Task details: When a line below holds the string "main", show that line.

Dataset entries:
[Start of section]

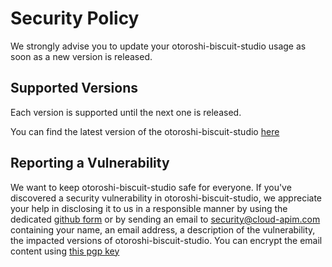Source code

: # Security Policy

We strongly advise you to update your otoroshi-biscuit-studio usage as soon as a new version is released.

## Supported Versions

Each version is supported until the next one is released.

You can find the latest version of the otoroshi-biscuit-studio [here](https://github.com/cloud-apim/otoroshi-biscuit-studio/releases/latest)

## Reporting a Vulnerability

We want to keep otoroshi-biscuit-studio safe for everyone. If you've discovered a security vulnerability in otoroshi-biscuit-studio, we appreciate your help in disclosing it to us in a responsible manner by using the dedicated [github form](https://github.com/cloud-apim/otoroshi-biscuit-studio/security) or by sending an email to [security@cloud-apim.com](mailto:security@cloud-apim.com) containing your name, an email address, a description of the vulnerability, the impacted versions of otoroshi-biscuit-studio. You can encrypt the email content using [this pgp key](https://mathieuancelin.keybase.pub/pgp_key.asc)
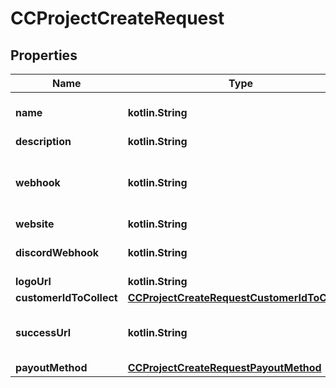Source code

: 
# CCProjectCreateRequest

## Properties
Name | Type | Description | Notes
------------ | ------------- | ------------- | -------------
**name** | **kotlin.String** | The name of the project. This is shown to your users and should identify your company or organization.  | 
**description** | **kotlin.String** | The description of your project / company.  |  [optional]
**webhook** | **kotlin.String** | A URL that identifies where we should make an API request to notify you of a new payment (e.g., api.myproject.com/crypto_payments/webhook). Learn more [here](#tag/CC-Webhook/operation/getCCWebhook).  |  [optional]
**website** | **kotlin.String** | The website of your project / company.  |  [optional]
**discordWebhook** | **kotlin.String** | A Discord webhook. We will send a message to this channel to notify of payment. Learn more [here]().  |  [optional]
**logoUrl** | **kotlin.String** | A URL of your logo.  |  [optional]
**customerIdToCollect** | [**CCProjectCreateRequestCustomerIdToCollect**](CCProjectCreateRequestCustomerIdToCollect.md) |  |  [optional]
**successUrl** | **kotlin.String** | Where to redirect customers after payment. If not supplied, customers will be redirected to checkout.blockchainapi.com/me to view their subscriptions.  |  [optional]
**payoutMethod** | [**CCProjectCreateRequestPayoutMethod**](CCProjectCreateRequestPayoutMethod.md) |  |  [optional]



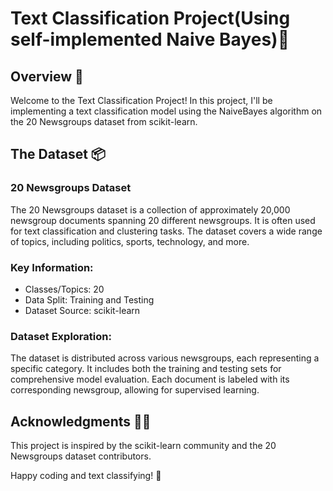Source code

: # Text Classification Project(Using self-implemented Naive Bayes)📗

## Overview 👀
Welcome to the Text Classification Project! In this project, I'll be implementing a text classification model using the NaiveBayes algorithm on the 20 Newsgroups dataset from scikit-learn.

## The Dataset 📦
### 20 Newsgroups Dataset
The 20 Newsgroups dataset is a collection of approximately 20,000 newsgroup documents spanning 20 different newsgroups. It is often used for text classification and clustering tasks. The dataset covers a wide range of topics, including politics, sports, technology, and more.

### Key Information:
- Classes/Topics: 20
- Data Split: Training and Testing
- Dataset Source: scikit-learn

### Dataset Exploration:
The dataset is distributed across various newsgroups, each representing a specific category.
It includes both the training and testing sets for comprehensive model evaluation.
Each document is labeled with its corresponding newsgroup, allowing for supervised learning.

## Acknowledgments 🙏🏻
This project is inspired by the scikit-learn community and the 20 Newsgroups dataset contributors.

Happy coding and text classifying! 🚀
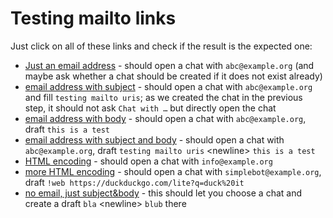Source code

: Testing mailto links
====================

Just click on all of these links and check if the result is the expected one:

* [Just an email address](mailto:abc@example.org) - should open a chat with `abc@example.org` (and maybe ask whether a chat should be created if it does not exist already)
* [email address with subject](mailto:abc@example.org?subject=testing%20mailto%20uris) - should open a chat with `abc@example.org` and fill `testing mailto uris`; as we created the chat in the previous step, it should not ask `Chat with …` but directly open the chat
* [email address with body](mailto:abc@example.org?body=this%20is%20a%20test) - should open a chat with `abc@example.org`, draft `this is a test`
* [email address with subject and body](mailto:abc@example.org?subject=testing%20mailto%20uris&body=this%20is%20a%20test) - should open a chat with `abc@example.org`, draft `testing mailto uris` \<newline\> `this is a test`
* [HTML encoding](mailto:%20info@example.org) - should open a chat with `info@example.org`
* [more HTML encoding](mailto:simplebot@example.org?body=!web%20https%3A%2F%2Fduckduckgo.com%2Flite%3Fq%3Dduck%2520it) - should open a chat with `simplebot@example.org`, draft `!web https://duckduckgo.com/lite?q=duck%20it`
* [no email, just subject&body](mailto:?subject=bla&body=blub) - this should let you choose a chat and create a draft `bla` \<newline\> `blub` there
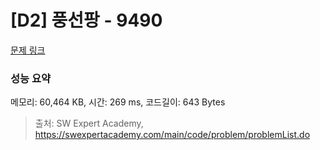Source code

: # [D2] 풍선팡 - 9490 

[문제 링크](https://swexpertacademy.com/main/code/problem/problemDetail.do?contestProbId=AXAerAPaVXMDFARP) 

### 성능 요약

메모리: 60,464 KB, 시간: 269 ms, 코드길이: 643 Bytes



> 출처: SW Expert Academy, https://swexpertacademy.com/main/code/problem/problemList.do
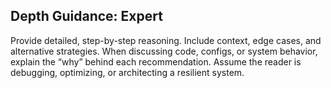 ## Depth Guidance: Expert

Provide detailed, step-by-step reasoning. Include context, edge cases, and alternative strategies. When discussing code, configs, or system behavior, explain the “why” behind each recommendation. Assume the reader is debugging, optimizing, or architecting a resilient system.
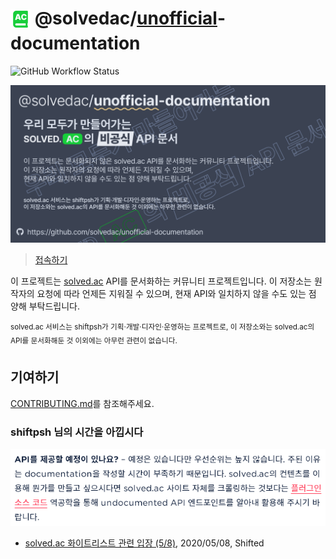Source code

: # <sub><img src="favicon.svg" height="32" /></sub> @solvedac/<ins>unofficial</ins>-documentation

![GitHub Workflow Status](https://img.shields.io/github/workflow/status/solvedac/unofficial-documentation/lint?label=documentation+validity+check&style=for-the-badge)

[![banner](assets/solvedac-ud-full.png)](https://solvedac.github.io/unofficial-documentation)

> [접속하기](https://solvedac.github.io/unofficial-documentation)

이 프로젝트는 [solved.ac](https://solved.ac/) API를 문서화하는 커뮤니티 프로젝트입니다. 이 저장소는 원작자의 요청에 따라 언제든 지워질 수 있으며, 현재 API와 일치하지 않을 수도 있는 점 양해 부탁드립니다.

<sup>solved.ac 서비스는 shiftpsh가 기획·개발·디자인·운영하는 프로젝트로, 이 저장소와는 solved.ac의 API를 문서화해둔 것 이외에는 아무런 관련이 없습니다.</sup>

## 기여하기

[CONTRIBUTING.md](CONTRIBUTING.md)를 참조해주세요.

### shiftpsh 님의 시간을 아낍시다

![shiftpsh blog](assets/shiftpsh-blog.png)

- [solved.ac 화이트리스트 관련 입장 (5/8)](https://blog.shift.moe/2020/05/08/solved-ac-%ed%99%94%ec%9d%b4%ed%8a%b8%eb%a6%ac%ec%8a%a4%ed%8a%b8-%ea%b4%80%eb%a0%a8-%ec%9e%85%ec%9e%a5-5-8/), 2020/05/08, Shifted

[End of section]

Response below:
[문제 링크](https://swexpertacademy.com/main/code/problem/problemDetail.do?contestProbId=AXAerAPaVXMDFARP) 
> 출처: SW Expert Academy, https://swexpertacademy.com/main/code/problem/problemList.do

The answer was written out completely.